# Bent Baseboard Fins



## DBNH22 (May 4, 2013)

About two years ago we had a pulmber replace all of the base board heating metal housing because we were remodeling the rooms on our main floor and the old hosuing was scrathed and not very nice to look at.


Long story short we left the fin elements on the copper pipe in place but the plumber ordered the wrong sized housing.  I just took off one of the front covers and discover that all of the fins are bent. 

Do bents fins on baseboard heating significantly affect heating efficiency and costs?  I have already straightend out the fins on a small section and replaced the front cover but it is now bowed.  Some sections are very damaged.

This plumber had to know he was bending the fins as he installed the new hosuing but didn't have the deceny to let us know.  I am so angry!


----------



## fishingpol (May 4, 2013)

If the bent fins restrict air flowing up through them, then I would imagine there is a loss of efficiency.  How much, I do not know.  The bent fins could trap more dust and spider webs in the off season not helping the matter. 
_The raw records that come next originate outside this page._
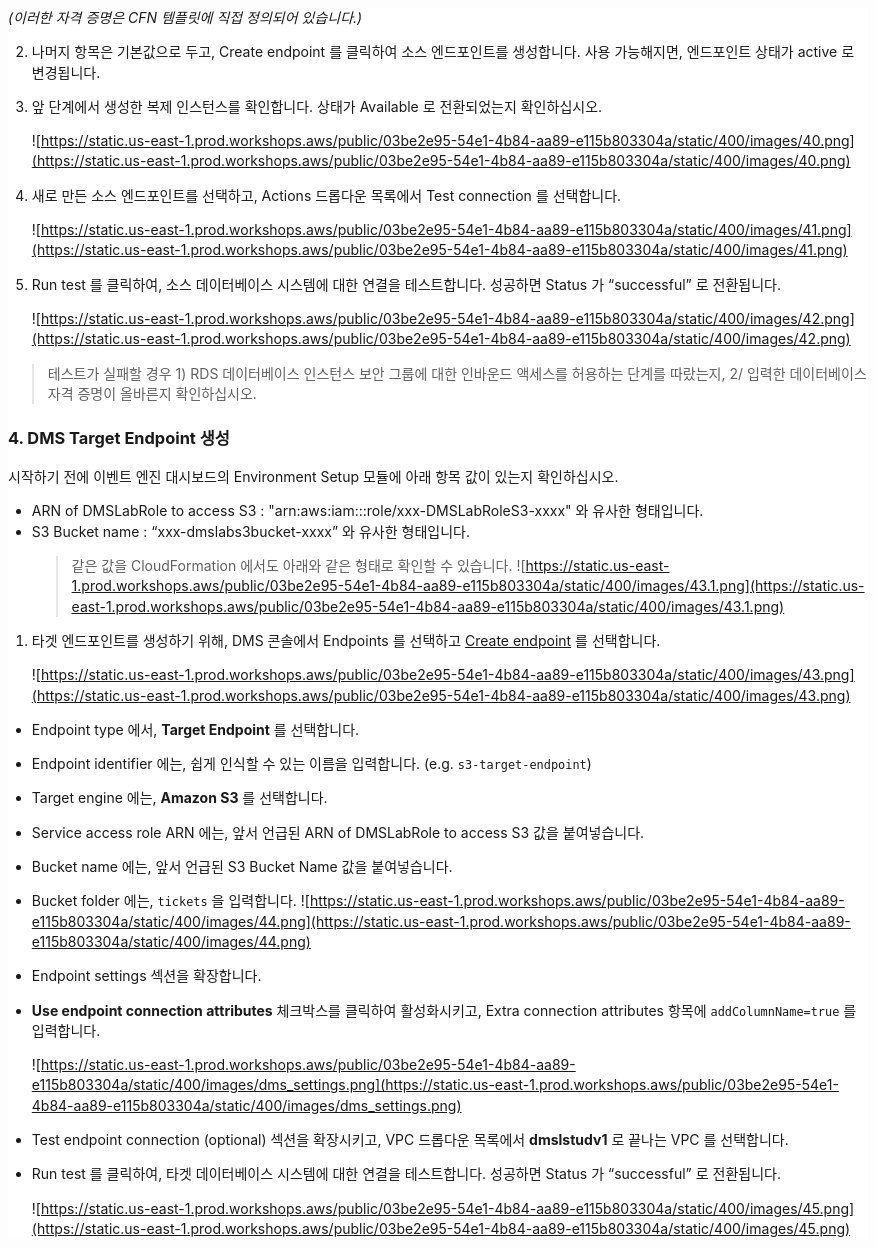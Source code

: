 *(이러한 자격 증명은 CFN 템플릿에 직접 정의되어 있습니다.)*

2. 나머지 항목은 기본값으로 두고, Create endpoint 를 클릭하여 소스 엔드포인트를 생성합니다. 사용 가능해지면, 엔드포인트 상태가 active 로 변경됩니다.
3. 앞 단계에서 생성한 복제 인스턴스를 확인합니다. 상태가 Available 로 전환되었는지 확인하십시오.
    
    ![https://static.us-east-1.prod.workshops.aws/public/03be2e95-54e1-4b84-aa89-e115b803304a/static/400/images/40.png](https://static.us-east-1.prod.workshops.aws/public/03be2e95-54e1-4b84-aa89-e115b803304a/static/400/images/40.png)
    

4. 새로 만든 소스 엔드포인트를 선택하고, Actions 드롭다운 목록에서 Test connection 를 선택합니다.

    ![https://static.us-east-1.prod.workshops.aws/public/03be2e95-54e1-4b84-aa89-e115b803304a/static/400/images/41.png](https://static.us-east-1.prod.workshops.aws/public/03be2e95-54e1-4b84-aa89-e115b803304a/static/400/images/41.png)

5. Run test 를 클릭하여, 소스 데이터베이스 시스템에 대한 연결을 테스트합니다. 성공하면 Status 가 “successful” 로 전환됩니다.
    
    ![https://static.us-east-1.prod.workshops.aws/public/03be2e95-54e1-4b84-aa89-e115b803304a/static/400/images/42.png](https://static.us-east-1.prod.workshops.aws/public/03be2e95-54e1-4b84-aa89-e115b803304a/static/400/images/42.png)
    
  > 테스트가 실패할 경우 1) RDS 데이터베이스 인스턴스 보안 그룹에 대한 인바운드 액세스를 허용하는 단계를 따랐는지, 2/ 입력한 데이터베이스 자격 증명이 올바른지 확인하십시오.


### 4. DMS Target Endpoint 생성

시작하기 전에 이벤트 엔진 대시보드의 Environment Setup 모듈에 아래 항목 값이 있는지 확인하십시오.

- ARN of DMSLabRole to access S3 : "arn:aws:iam::<account number>:role/xxx-DMSLabRoleS3-xxxx" 와 유사한 형태입니다.
- S3 Bucket name : “xxx-dmslabs3bucket-xxxx” 와 유사한 형태입니다.
  > 같은 값을 CloudFormation 에서도 아래와 같은 형태로 확인할 수 있습니다.   ![https://static.us-east-1.prod.workshops.aws/public/03be2e95-54e1-4b84-aa89-e115b803304a/static/400/images/43.1.png](https://static.us-east-1.prod.workshops.aws/public/03be2e95-54e1-4b84-aa89-e115b803304a/static/400/images/43.1.png)
    
1. 타겟 엔드포인트를 생성하기 위해, DMS 콘솔에서 Endpoints 를 선택하고 [Create endpoint](https://console.aws.amazon.com/dms/v2/home#createNewEndpoint) 를 선택합니다.

    ![https://static.us-east-1.prod.workshops.aws/public/03be2e95-54e1-4b84-aa89-e115b803304a/static/400/images/43.png](https://static.us-east-1.prod.workshops.aws/public/03be2e95-54e1-4b84-aa89-e115b803304a/static/400/images/43.png)

- Endpoint type 에서, **Target Endpoint** 를 선택합니다.
- Endpoint identifier 에는, 쉽게 인식할 수 있는 이름을 입력합니다. (e.g. `s3-target-endpoint`)
- Target engine 에는, **Amazon S3** 를 선택합니다.
- Service access role ARN 에는, 앞서 언급된 ARN of DMSLabRole to access S3 값을 붙여넣습니다.
- Bucket name 에는, 앞서 언급된 S3 Bucket Name 값을 붙여넣습니다.
- Bucket folder 에는, `tickets` 을 입력합니다.
    ![https://static.us-east-1.prod.workshops.aws/public/03be2e95-54e1-4b84-aa89-e115b803304a/static/400/images/44.png](https://static.us-east-1.prod.workshops.aws/public/03be2e95-54e1-4b84-aa89-e115b803304a/static/400/images/44.png)
    
- Endpoint settings 섹션을 확장합니다.
- **Use endpoint connection attributes** 체크박스를 클릭하여 활성화시키고, Extra connection attributes 항목에 `addColumnName=true` 를 입력합니다.
    
    ![https://static.us-east-1.prod.workshops.aws/public/03be2e95-54e1-4b84-aa89-e115b803304a/static/400/images/dms_settings.png](https://static.us-east-1.prod.workshops.aws/public/03be2e95-54e1-4b84-aa89-e115b803304a/static/400/images/dms_settings.png)
    
- Test endpoint connection (optional) 섹션을 확장시키고, VPC 드롭다운 목록에서 **dmslstudv1** 로 끝나는 VPC 를 선택합니다.
- Run test 를 클릭하여, 타겟 데이터베이스 시스템에 대한 연결을 테스트합니다. 성공하면 Status 가 “successful” 로 전환됩니다.
    
    ![https://static.us-east-1.prod.workshops.aws/public/03be2e95-54e1-4b84-aa89-e115b803304a/static/400/images/45.png](https://static.us-east-1.prod.workshops.aws/public/03be2e95-54e1-4b84-aa89-e115b803304a/static/400/images/45.png)
    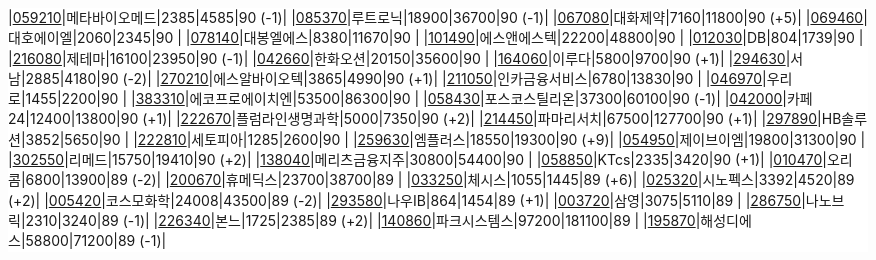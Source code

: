 |[059210](https://finance.daum.net/quotes/A059210)|메타바이오메드|2385|4585|90 (-1)|
|[085370](https://finance.daum.net/quotes/A085370)|루트로닉|18900|36700|90 (-1)|
|[067080](https://finance.daum.net/quotes/A067080)|대화제약|7160|11800|90 (+5)|
|[069460](https://finance.daum.net/quotes/A069460)|대호에이엘|2060|2345|90 |
|[078140](https://finance.daum.net/quotes/A078140)|대봉엘에스|8380|11670|90 |
|[101490](https://finance.daum.net/quotes/A101490)|에스앤에스텍|22200|48800|90 |
|[012030](https://finance.daum.net/quotes/A012030)|DB|804|1739|90 |
|[216080](https://finance.daum.net/quotes/A216080)|제테마|16100|23950|90 (-1)|
|[042660](https://finance.daum.net/quotes/A042660)|한화오션|20150|35600|90 |
|[164060](https://finance.daum.net/quotes/A164060)|이루다|5800|9700|90 (+1)|
|[294630](https://finance.daum.net/quotes/A294630)|서남|2885|4180|90 (-2)|
|[270210](https://finance.daum.net/quotes/A270210)|에스알바이오텍|3865|4990|90 (+1)|
|[211050](https://finance.daum.net/quotes/A211050)|인카금융서비스|6780|13830|90 |
|[046970](https://finance.daum.net/quotes/A046970)|우리로|1455|2200|90 |
|[383310](https://finance.daum.net/quotes/A383310)|에코프로에이치엔|53500|86300|90 |
|[058430](https://finance.daum.net/quotes/A058430)|포스코스틸리온|37300|60100|90 (-1)|
|[042000](https://finance.daum.net/quotes/A042000)|카페24|12400|13800|90 (+1)|
|[222670](https://finance.daum.net/quotes/A222670)|플럼라인생명과학|5000|7350|90 (+2)|
|[214450](https://finance.daum.net/quotes/A214450)|파마리서치|67500|127700|90 (+1)|
|[297890](https://finance.daum.net/quotes/A297890)|HB솔루션|3852|5650|90 |
|[222810](https://finance.daum.net/quotes/A222810)|세토피아|1285|2600|90 |
|[259630](https://finance.daum.net/quotes/A259630)|엠플러스|18550|19300|90 (+9)|
|[054950](https://finance.daum.net/quotes/A054950)|제이브이엠|19800|31300|90 |
|[302550](https://finance.daum.net/quotes/A302550)|리메드|15750|19410|90 (+2)|
|[138040](https://finance.daum.net/quotes/A138040)|메리츠금융지주|30800|54400|90 |
|[058850](https://finance.daum.net/quotes/A058850)|KTcs|2335|3420|90 (+1)|
|[010470](https://finance.daum.net/quotes/A010470)|오리콤|6800|13900|89 (-2)|
|[200670](https://finance.daum.net/quotes/A200670)|휴메딕스|23700|38700|89 |
|[033250](https://finance.daum.net/quotes/A033250)|체시스|1055|1445|89 (+6)|
|[025320](https://finance.daum.net/quotes/A025320)|시노펙스|3392|4520|89 (+2)|
|[005420](https://finance.daum.net/quotes/A005420)|코스모화학|24008|43500|89 (-2)|
|[293580](https://finance.daum.net/quotes/A293580)|나우IB|864|1454|89 (+1)|
|[003720](https://finance.daum.net/quotes/A003720)|삼영|3075|5110|89 |
|[286750](https://finance.daum.net/quotes/A286750)|나노브릭|2310|3240|89 (-1)|
|[226340](https://finance.daum.net/quotes/A226340)|본느|1725|2385|89 (+2)|
|[140860](https://finance.daum.net/quotes/A140860)|파크시스템스|97200|181100|89 |
|[195870](https://finance.daum.net/quotes/A195870)|해성디에스|58800|71200|89 (-1)|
I've seen situations where the hole for the heater pipe coming through a wall or up through a floor was not drilled in the right location and the fin/tube was out a little too far making it difficult to put the front cover back on.  That copper pipe is very thin to allow heat transfer to the fins.


----------



## begreen (May 5, 2013)

Yes, the fins are there to convect heat off the pipe. If they are all bent there will definitely be less heat coming off that section of baseboard.


----------



## maple1 (May 5, 2013)

Which way are they bent? Pics?

Sounds like you're saying the front side of them is bent sideways? In which case shouldn't impact the air flow & convection all that much.


----------